If you’re not too sure what they mean, or what the difference is between those two terms, don’t worry: you are not alone! The purpose of this article is to give you a real understanding of kVA and power factor.
Here is what you need to know:
What is kVA?
You will no doubt be aware that power ratings get expressed in different forms like watts, amps, volts, and so on.
One of those power ratings that often gets used when describing diesel generators is kVA. The term is an abbreviation of “kilo Volt Amperes” in case you wondered!
At home, you will get sent electricity bills measured in kW (kiloWatts). So, if that is the case, why aren’t diesel generators measured by kW as well? The answer is simple: kW is a measure of actual power, while kVA is “apparent” power.

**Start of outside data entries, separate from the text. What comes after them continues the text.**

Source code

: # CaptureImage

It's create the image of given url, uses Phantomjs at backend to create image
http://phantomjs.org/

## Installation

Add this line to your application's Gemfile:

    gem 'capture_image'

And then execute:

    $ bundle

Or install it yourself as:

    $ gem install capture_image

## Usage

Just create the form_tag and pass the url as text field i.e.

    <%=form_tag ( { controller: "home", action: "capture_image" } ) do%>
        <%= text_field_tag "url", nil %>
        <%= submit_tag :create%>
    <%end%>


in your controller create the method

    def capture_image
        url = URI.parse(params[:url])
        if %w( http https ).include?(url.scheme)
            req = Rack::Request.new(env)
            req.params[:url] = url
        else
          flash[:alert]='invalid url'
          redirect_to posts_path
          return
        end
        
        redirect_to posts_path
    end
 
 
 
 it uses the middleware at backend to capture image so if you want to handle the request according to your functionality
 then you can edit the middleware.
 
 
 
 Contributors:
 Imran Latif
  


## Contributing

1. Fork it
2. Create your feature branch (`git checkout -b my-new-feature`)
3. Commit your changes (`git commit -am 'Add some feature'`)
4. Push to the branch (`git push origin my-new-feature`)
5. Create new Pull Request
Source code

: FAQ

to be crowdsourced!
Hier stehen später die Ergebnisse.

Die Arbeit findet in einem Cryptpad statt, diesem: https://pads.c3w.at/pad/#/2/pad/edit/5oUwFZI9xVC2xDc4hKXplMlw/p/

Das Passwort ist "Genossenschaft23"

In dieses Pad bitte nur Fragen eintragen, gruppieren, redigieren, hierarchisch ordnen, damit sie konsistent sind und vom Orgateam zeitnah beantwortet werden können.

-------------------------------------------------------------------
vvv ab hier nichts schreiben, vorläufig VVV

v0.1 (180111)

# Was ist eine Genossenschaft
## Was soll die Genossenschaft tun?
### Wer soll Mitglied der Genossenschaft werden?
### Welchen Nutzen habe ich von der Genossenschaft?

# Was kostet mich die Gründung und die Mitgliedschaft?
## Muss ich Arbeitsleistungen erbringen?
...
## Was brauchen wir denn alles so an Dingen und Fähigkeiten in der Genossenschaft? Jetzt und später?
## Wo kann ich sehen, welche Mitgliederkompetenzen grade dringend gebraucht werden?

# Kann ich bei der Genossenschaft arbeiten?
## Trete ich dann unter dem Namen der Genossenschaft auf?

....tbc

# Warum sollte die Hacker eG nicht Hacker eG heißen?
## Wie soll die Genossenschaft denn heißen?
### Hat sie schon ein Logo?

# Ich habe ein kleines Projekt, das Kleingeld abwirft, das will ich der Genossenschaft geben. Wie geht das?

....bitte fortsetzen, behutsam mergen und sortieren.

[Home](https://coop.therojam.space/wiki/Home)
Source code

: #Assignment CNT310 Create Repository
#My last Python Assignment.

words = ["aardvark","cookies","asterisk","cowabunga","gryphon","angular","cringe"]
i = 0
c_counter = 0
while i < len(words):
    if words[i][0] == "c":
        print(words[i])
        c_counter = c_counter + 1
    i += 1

Your home will have a meter that counts the electricity consumed, measured in kW. But, kVA is a measure of apparent power output.
A fact about electricity is that power supply systems are never 100% efficient. That is because losses occur through load, heat, conduction, and so on.
What is power factor?
So far, you have an understanding of kVA and kW, and the difference between the two. The other question to answer is this: what is power factor?
In layman’s terms, the power factor is the ratio of real power (kW) absorbed by the apparent power (kVA). It’s a type of measurement used only on AC systems (as opposed to DC). The power factor only has values between zero and one and measured to one or two decimal places.
A simple way to make sense of power factor is by using a pint of beer as an analogy:
- The pint glass is apparent power (kVA). It is the power getting delivered;
- The beer is active power (kW). It’s the energy needed to run things;
- The foam is reactive power (kVAR). In other words, it is wasted energy.
No electrical circuits are 100% efficient. If they were, you wouldn’t have any reactive power (i.e., the foam in the pint glass). That’s why we need to calculate the power factor in diesel generator systems.
Formulas for calculating kVA and Power Factor
When you need to get the best diesel generator for your needs, it’s essential to do some calculations. There are some formulas you can use to figure out the kVA and power factor.
Before you start, it’s important to note that diesel generators have a power factor of 0.8.
Formula for calculating kW:
- Apparent power x power factor = actual power;
Formula for calculating kVA:
- Actual power / power factor = apparent power.
By knowing the above power values, you can ensure you get the right diesel generator for your needs.